SUstainable nanoPaRticles Enabled antiMicrobial surfacE coatings

As a side effect of globalisation, disease outbreaks can spread rapidly and easily cross borders and continents, having a catastrophic impact on health, society, and economy globally, which requires appropriate and effective measures to contain the spread of any deadly infection. The COVID-19 pandemic have culminated the attention towards the spread of harmful pathogens, which is often facilitated by high traffic surfaces. In response, surfaces and coatings that are capable of minimizing the presence of active viral pathogens, or other pathogens such as microbes and fungi – especially if applied in certain settings such as objects in public places, public transport, hospitals, public buildings, schools and various businesses – offer a great potential to reduce human exposure and mitigate the spread of infectious pathogens. Therefore, developing antimicrobial surface coatings, either minimising the surface adhesion of pathogens, introducing antimicrobial actions, or a synergistic effect, has emerged as a major global strategy to fight the spread of disease outbreaks.
Nanoparticle (NP) filled coatings, with recognised effectiveness against bacteria, viruses, and fungi, are valuable candidates for developing antimicrobial surface and minimising the surface adhesion of pathogens. However, due to the many technical challenges, including difficulty to develop nanocoatings with a long-term antimicrobial capability, durability under real conditions and safety assurance, their application at industrial level is still limited.

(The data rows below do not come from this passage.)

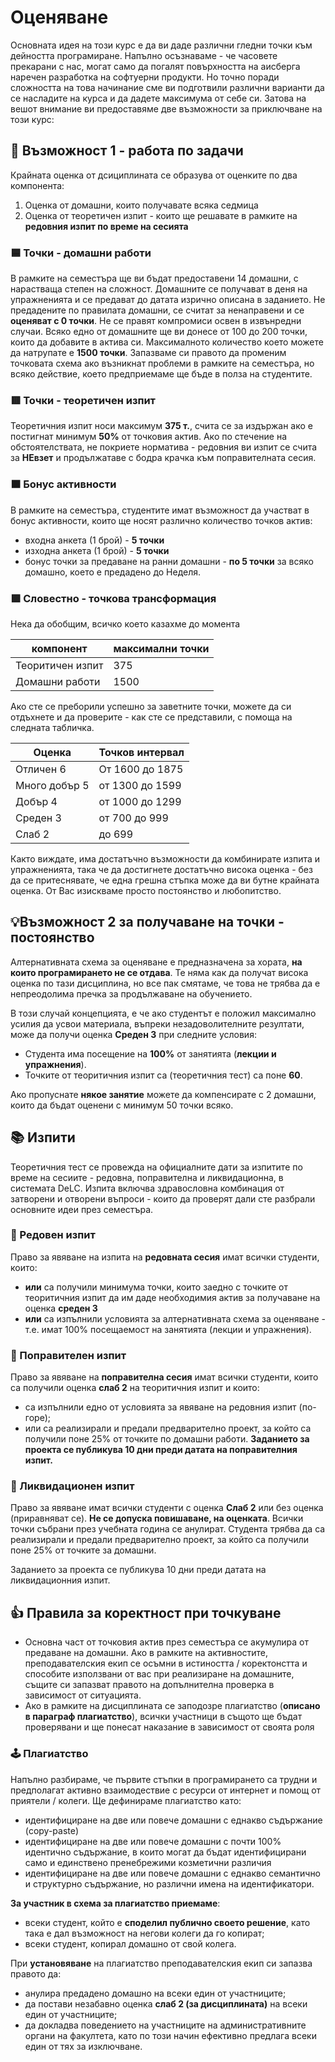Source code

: # Оценяване
Основната идея на този курс е да ви даде различни гледни точки към дейността програмиране. Напълно осъзнаваме - че часовете прекарани с нас, могат само да погалят повърхността на аисберга наречен разработка на софтуерни продукти. Но точно поради сложността на това начинание сме ви подготвили различни варианти да се насладите на курса и да дадете максимума от себе си. Затова на вешот внимание ви предоставяме две възможности за приключване на този курс:

## 🚀 Възможност 1 - работа по задачи
Крайната оценка от дсициплината се образува от оценките по два компонента:
1. Оценка от домашни, които получавате всяка седмица
2. Оценка от теоретичен изпит - които ще решавате в рамките на **редовния изпит по време на сесията**

### 🟦 Точки - домашни работи
В рамките на семестъра ще ви бъдат предоставени 14 домашни, с нарастваща степен на сложност. Домашните се получават в деня на упражненията и се предават до датата изрично описана в заданието. Не предадените по правилата домашни, се считат за ненаправени и се **оценяват с 0 точки**. Не се правят компромиси освен в извънредни случаи.
Всяко едно от домашните ще ви донесе от 100 до 200 точки, които да добавите в актива си. Максималното количество което можете да натрупате е **1500 точки**. Запазваме си правото да променим точковата схема ако възникнат проблеми в рамките на семестъра, но всяко действие, което предприемаме ще бъде в полза на студентите.

### 🟥 Точки - теоретичен изпит
Теоретичния изпит носи максимум **375 т.**, счита се за издържан ако е постигнат минимум **50%** от точковия актив. Ако по стечение на обстоятелствата, не покриете норматива - редовния ви изпит се счита за **НЕвзет** и продължатаве с бодра крачка към поправителната сесия.

### 🟧 Бонус активности
В рамките на семестъра, студентите имат възможност да участват в бонус активности, които ще носят различно количество точков актив:
- входна анкета (1 брой)    - **5 точки**
- изходна анкета (1 брой)   - **5 точки**
- бонус точки за предаване на ранни домашни  - **по 5 точки** за всяко домашно, което е предадено до Неделя.

### 🟪 Словестно - точкова трансформация

Нека да обобщим, всичко което казахме до момента

| компонент            | максимални точки  |
|---                   |---                |
| Теоритичен изпит     |  375              |
| Домашни работи       |  1500             |


Ако сте се преборили успешно за заветните точки, можете да си отдъхнете и да проверите - как сте се представили, с помоща на следната табличка.

| Оценка        | Точков интервал        |
|---            |---                     |
| Отличен 6     |  От 1600 до 1875       |
| Много добър 5 |  от 1300 до 1599       |
| Добър 4       |  от 1000 до 1299       |
| Среден 3      |  от 700 до 999         |
| Слаб 2        |  до 699                |

Както виждате, има достатъчно възможности да комбинирате изпита и упражненията, така че да достигнете достатъчно висока оценка - без да се притеснявате, че една грешна стъпка може да ви бутне крайната оценка. От Вас изискваме просто постоянство и любопитство.

## 💡Възможност 2 за получаване на точки - постоянство
Алтернативната схема за оценяване е предназначена за хората, **на които програмирането не се отдава**. Те няма как да  получат висока оценка по тази дисциплина, но все пак смятаме, че това не трябва да е непреодолима пречка за продължаване на обучението.

В този случай концепцията, е че ако студентът е положил максимално усилия да усвои материала, въпреки незадоволителните  резултати, може да получи оценка **Среден 3** при следните условия: 
- Студента има посещение на **100%** от занятията (**лекции и упражнения**).
- Точките от теоритичния изпит са (теоретичния тест) са поне **60**.

Ако пропуснате **някое занятие** можете да компенсирате с 2 домашни, които да бъдат оценени с минимум 50 точки всяко. 

## 📚 Изпити
Теоретичния тест се провежда на официалните дати за изпитите по време на сесиите - редовна, поправителна и ликвидационна, в системата DeLC. Изпита включва здравословна комбинация от затворени и отворени въпроси - които да проверят дали сте разбрали основните идеи през семестъра.

### 📙 Редовен изпит 

Право за явяване на изпита на **редовната сесия** имат всички студенти, които:
- **или** са получили минимума точки, които заедно с точките от теоритичния изпит да им даде необходимия актив за получаване на оценка **среден 3**
- **или** са изпълнили условията за алтернативната схема за оценяване - т.е. имат 100% посещаемост на занятията (лекции и упражнения).

### 📘 Поправителен изпит

Право за явяване на **поправителна сесия** имат всички студенти, които са получили оценка **слаб 2** на теоритичния изпит и които:
- са изпълнили едно от условията за явяване на редовния изпит (по-горе);
- или са реализирали и предали предварително проект, за който са получили поне 25% от точките по домашни работи. **Заданието за проекта се публикува 10 дни преди датата на поправителния изпит.**

### 📕 Ликвидационен изпит

Право за явяване имат всички студенти с оценка **Слаб 2** или без оценка (приравняват се). **Не се допуска повишаване, на оценката**. Всички точки събрани през учебната година се анулират. Студента трябва да са реализирали и предали предварително проект, за който са получили поне 25% от точките за домашни.

Заданието за проекта се публикува 10 дни преди датата на ликвидационния изпит.

## 👍 Правила за коректност при точкуване
- Основна част от точковия актив през семестъра се акумулира от предаване на домашни. Ако в рамките на активностите, преподавателския екип се осъмни в истиността / коректонстта и способите използвани от вас при реализиране на домашните, същите си запазват правото на допълнителна проверка в зависимост от ситуацията.
- Ако в рамките на дисциплината се заподозре плагиатство (**описано в параграф плагиатство**), всички участници в същото ще бъдат проверявани и ще понесат наказание в зависимост от своята роля

### 🕹️ Плагиатство
Напълно разбираме, че първите стъпки в програмирането са трудни и предполагат активно взаимодествие с ресурси от интернет и помощ от приятели / колеги. Ще дефинираме плагиатство като:
- идентифициране на две или повече домашни с еднакво съдържание (copy-paste)
- идентифициране на две или повече домашни с почти 100% идентично съдържание, в които могат да бъдат идентифицирани само и единствено пренебрежими козметични различия
- идентифициране на две или повече домашни с еднакво семантично и структурно съдържание, но различни имена на идентификатори.

**За участник в схема за плагиатство приемаме**:
- всеки студент, който е **споделил публично своето решение**, като така е дал възможност на негови колеги да го копират;
- всеки студент, копирал домашно от свой колега.

При **установяване** на плагиатство преподавателския екип си запазва правото да:
- анулира предадено домашно на всеки един от участниците;
- да постави незабавно оценка **слаб 2 (за дисциплината)** на всеки един от участниците;
- да докладва поведението на участниците на административните органи на факултета, като по този начин ефективно предлага всеки един от тях за изключване.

The SUPREME consortium will develop a platform of efficient and multifunctional antimicrobial nanocoatings, building upon bespoke TiO2 nanoparticles that have demonstrated exceptional antimicrobial ability at lab scale. Two sustainable routes: 1) customised core/shell and advanced functional nanoparticles and 2) hybrid fibre-nanoparticles (using sustainable bio-based cellulose materials and nanoparticles) will be pursued. Bearing in mind the specific requirements of individual applications, the SUPREME consortium will implement consistent conditions for antimicrobial testings to maximise its effectiveness against a wide range of pathogens. The production of the SUPREME coatings will follow a sustainable-by-design approach that considers both toxicity and environmental impact from outset to guarantee both market acceptance and sustainability of the overall process whilst having a robust safety assurance in place for human health. By the end of the project, the scaling-up production of these sustainable materials and their validation according to the industrial requirements will enable to demonstrate this technology in relevant environment. The vision and flow chart of the SUPREME project are presented in Figure 1.

The SUPREME project will develop an innovative platform of sustainable, safe, efficient and multimodal nanocoatings with a superior antimicrobial efficacy, robust durability and adhesion, and a readiness for scaling up. The nanocoatings will be assessed by an extensive characterisation and thorough tests against EU/international standards before being recommended for industrial applications. This will be realised by bringing significant advances beyond the state-of-the-art.